Input for this task START
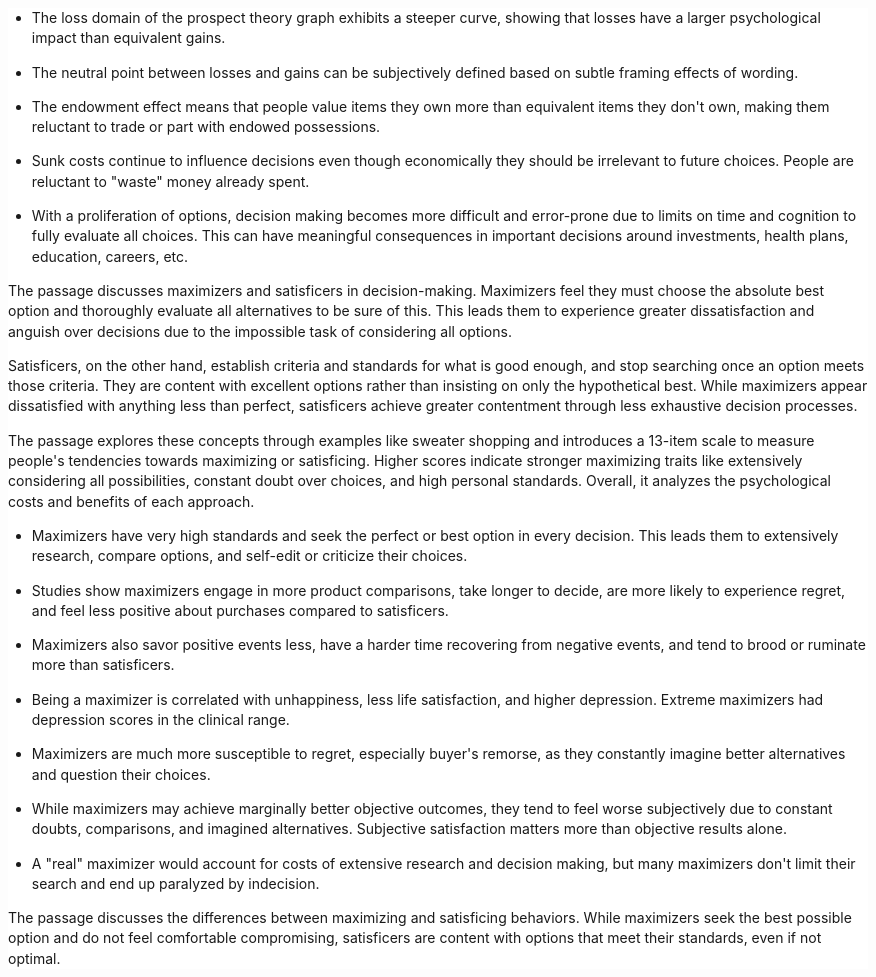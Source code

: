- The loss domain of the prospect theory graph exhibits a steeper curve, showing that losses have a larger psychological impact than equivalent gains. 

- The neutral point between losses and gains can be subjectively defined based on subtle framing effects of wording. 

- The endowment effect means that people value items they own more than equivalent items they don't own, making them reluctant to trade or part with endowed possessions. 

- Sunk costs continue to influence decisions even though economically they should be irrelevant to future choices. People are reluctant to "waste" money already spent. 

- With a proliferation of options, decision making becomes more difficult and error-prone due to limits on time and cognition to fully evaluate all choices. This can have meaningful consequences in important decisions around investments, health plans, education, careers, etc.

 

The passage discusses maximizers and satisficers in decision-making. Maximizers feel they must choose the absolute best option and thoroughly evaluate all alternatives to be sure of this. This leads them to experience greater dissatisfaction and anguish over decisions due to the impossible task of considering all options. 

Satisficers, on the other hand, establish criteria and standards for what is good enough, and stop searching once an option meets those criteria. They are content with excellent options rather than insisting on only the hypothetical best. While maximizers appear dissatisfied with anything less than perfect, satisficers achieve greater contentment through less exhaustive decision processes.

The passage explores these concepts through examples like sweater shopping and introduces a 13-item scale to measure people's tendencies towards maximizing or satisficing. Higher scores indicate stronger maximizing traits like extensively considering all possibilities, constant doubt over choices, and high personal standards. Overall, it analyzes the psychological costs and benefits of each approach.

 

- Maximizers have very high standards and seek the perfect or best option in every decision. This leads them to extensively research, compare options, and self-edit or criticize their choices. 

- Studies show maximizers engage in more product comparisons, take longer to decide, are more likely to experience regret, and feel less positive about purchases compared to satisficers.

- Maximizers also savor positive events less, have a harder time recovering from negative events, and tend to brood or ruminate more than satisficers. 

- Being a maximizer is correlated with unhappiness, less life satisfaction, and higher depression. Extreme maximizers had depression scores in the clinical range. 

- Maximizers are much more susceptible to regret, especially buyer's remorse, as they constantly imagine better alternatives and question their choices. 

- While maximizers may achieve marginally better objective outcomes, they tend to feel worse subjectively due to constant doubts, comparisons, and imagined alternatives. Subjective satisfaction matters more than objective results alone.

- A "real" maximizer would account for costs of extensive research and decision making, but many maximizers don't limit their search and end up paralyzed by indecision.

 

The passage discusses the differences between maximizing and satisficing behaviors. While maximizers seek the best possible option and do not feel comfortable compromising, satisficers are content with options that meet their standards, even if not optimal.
Input for this task END
- What is expected:
The response must hold only the lines above from the line with "- Maximizers also" through the line with "- Being a maximizer", each copied exactly, both ends kept.

- Solution to this exercise:
- Maximizers also savor positive events less, have a harder time recovering from negative events, and tend to brood or ruminate more than satisficers. 

- Being a maximizer is correlated with unhappiness, less life satisfaction, and higher depression. Extreme maximizers had depression scores in the clinical range. 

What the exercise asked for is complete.